Remember: Your goal is to make your audience understand and care about your findings. By crafting a compelling story, you can effectively communicate the value of your data science project.
Carefully read this template since it has instructions and tips to writing!
Nice report!
Introduction
1. Introduction
In today’s data-driven corporate environment, understanding customer behavior and effectively managing inventories are key to organizational success. With the increased availability of transactional, demographic, and behavioral data, data mining and clustering techniques—particularly K-Means clustering—have become critical decision-making tools in retail, logistics, and marketing. Recent studies emphasize that algorithm selection and data preprocessing directly affect the quality of insights derived from clustering (Prasetiya and Prayoga (2025)).
K-Means clustering is a machine learning technique that divides data into distinct clusters based on similarities, allowing businesses to identify patterns that would not be visible using traditional analysis. Research has demonstrated that it can greatly enhance consumer segmentation, inventory forecasting, and marketing optimization across various industries. For example, a weighted K-Means model produced more meaningful and stable customer clusters compared to the standard model (Omol et al. (2024)). Similarly, comparative work on the same dataset found that while more complex models can sometimes yield higher precision, K-Means remains valuable for its interpretability and speed in operational settings (Prasetiya and Prayoga (2025)).
In emerging markets, K-Means has also proven beneficial for small and resource-limited businesses. Clustering transactional and demographic data enables grocery stores to identify clear patterns of consumer purchasing behavior (Sitorus et al. (2023)). Likewise, studies show that clustering supports targeted marketing, loyalty programs, and more efficient stock management (Bala (2012)). Collectively, these works underscore that even small or localized retailers can leverage K-Means-based segmentation to align supply, demand, and promotional strategy.
Beyond retail, advances in clustering algorithms—including weighted variants (Omol et al. (2024)) as well as Global and MiniBatch K-Means—have improved computational efficiency and accuracy, reducing issues like random initialization and scalability on large datasets. These enhancements make K-Means increasingly suitable for real-time analytics and modern business intelligence frameworks. In summary, the literature shows that K-Means clustering is more than a statistical technique; it is a strategic enabler for data-informed decision-making.
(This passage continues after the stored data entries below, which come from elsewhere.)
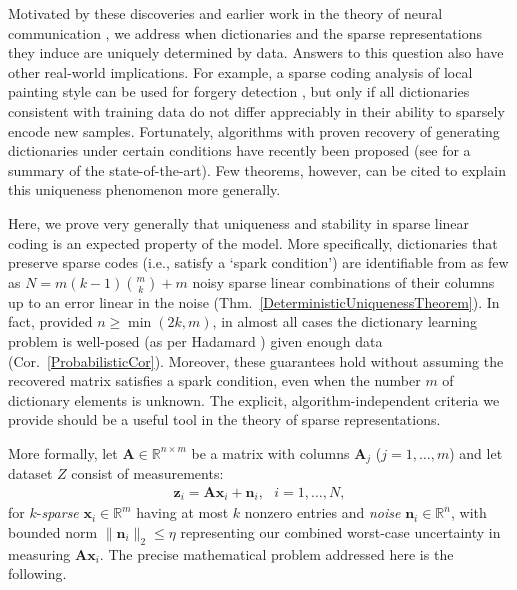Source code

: \documentclass[9pt,twocolumn]{pnas-new}
\begin{document}
Motivated by these discoveries and earlier work in the theory of neural communication \cite{Coulter10, Isely10}, we address when dictionaries and the sparse representations they induce are uniquely determined by data.  Answers to this question also have other real-world implications.  For example, a sparse coding analysis of local painting style can be used for forgery detection \cite{hughes2010, Olshausen10}, but only if all dictionaries consistent with training data do not differ appreciably in their ability to sparsely encode new samples. %
Fortunately, algorithms with proven recovery of generating dictionaries under certain 
conditions have recently been proposed (see \cite[Sec.~I-E]{Sun16} for a summary of the state-of-the-art). Few theorems, however, can be cited to explain this uniqueness phenomenon more generally.

Here, we prove very generally that uniqueness and stability in sparse linear coding is an expected property of the model. %
More specifically, dictionaries that preserve sparse codes (i.e., satisfy a `spark condition') are identifiable from as few as \mbox{$N = m(k-1){m \choose k} + m$} noisy sparse linear combinations of their columns up to an error linear in the noise (Thm.~\ref{DeterministicUniquenessTheorem}). In fact, provided $n \geq \min(2k,m)$, in almost all cases the dictionary learning problem is well-posed (as per Hadamard \cite{Hadamard1902}) given enough data (Cor.~\ref{ProbabilisticCor}). Moreover, these guarantees hold without assuming the recovered matrix satisfies a spark condition, even when the number $m$ of dictionary elements is unknown. The explicit, algorithm-independent criteria we provide should be a useful tool in the theory of sparse representations.


More formally, let $\mathbf{A} \in \mathbb R^{n \times m}$ be a matrix with columns $\mathbf{A}_j$ ($j = 1,\ldots,m$) and let dataset $Z$ consist of measurements:
\begin{align}\label{LinearModel}
\mathbf{z}_i = \mathbf{A}\mathbf{x}_i + \mathbf{n}_i,\ \ \  \text{$i=1,\ldots,N$},
\end{align}
for $k$-\emph{sparse} $\mathbf{x}_i \in \mathbb{R}^m$ having at most $k$ nonzero entries and \emph{noise} $\mathbf{n}_i \in \mathbb{R}^n$, with bounded norm $\| \mathbf{n}_i \|_2 \leq  \eta$ representing our combined worst-case uncertainty in  measuring $\mathbf{A}\mathbf{x}_i$.
The precise mathematical problem addressed here is the following.
\end{document}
By uncovering relevant behavioral patterns in large datasets, firms can deepen customer understanding, optimize resource allocation, and forecast demand more accurately. Integrating K-Means into corporate analytics frameworks is thus a crucial step toward operational excellence and maintaining competitiveness in the digital economy.
2. Literature Review
Research shows that K-Means clustering is widely used in retail to improve customer segmentation and inventory forecasting. According to Prasetiya and Prayoga (2025), studies between 2019–2024 identified that combining K-Means with association rule learning (like FP-Growth) helps retailers better understand customer behavior and create focused marketing campaigns. The review also highlights that K-Means performs reliably on large datasets and can be applied to classify products by sales speed — such as fast-moving and slow-moving goods.
Omol et al. (2024) applied K-Means clustering to grocery stores in Kenya using transactional and demographic data. Their study showed that age and income strongly influence shopping behavior. Retailers could use this information to manage inventory and target marketing efforts more effectively.
Bala (2012) introduced a forecasting model combining clustering and demand prediction. This approach improved inventory accuracy, reduced excess stock, and minimized shortages — showing that clustering can make supply chains leaner and more efficient. Similarly, Sitorus et al. (2023) used K-Means to group products by demand at a retail store and identified three categories: fast, moderate, and slow sellers. This helped optimize stock levels and reduce costs.
Together, these studies demonstrate that K-Means clustering helps retailers improve both marketing precision and inventory control by identifying customer patterns and linking them to product demand. For example, clustering results can be used to align promotional strategies with inventory decisions, creating an integrated, data-driven retail management system (Prasetiya and Prayoga (2025); Omol et al. (2024); Bala (2012); Sitorus et al. (2023)).
Methods
Descriptive analytics and data visualization methods in R Studio were used to investigate the dataset. Renaming columns, dealing with missing values, and making sure numerical and categorical variables were consistent were all part of data cleansing.
To find patterns, seasonal trends, and correlations between variables like sales, suppliers, and item kinds, exploratory data analysis (EDA) was used. Sales distributions, monthly trends, and category comparisons were represented through the use of ggplot2 visualization techniques.
Since understanding sales behavior rather than making predictions was the primary objective, neither predictive nor machine learning models were used. Because they make it possible to clearly identify important trends, supplier performance, and sales anomalies within the dataset, the selected approaches are appropriate.
Analysis and Results
Data Exploration and Visualization
R Studio was used to clean and visualize the data. Monthly trends, supplier performance, and product categories were the main subjects of the analysis.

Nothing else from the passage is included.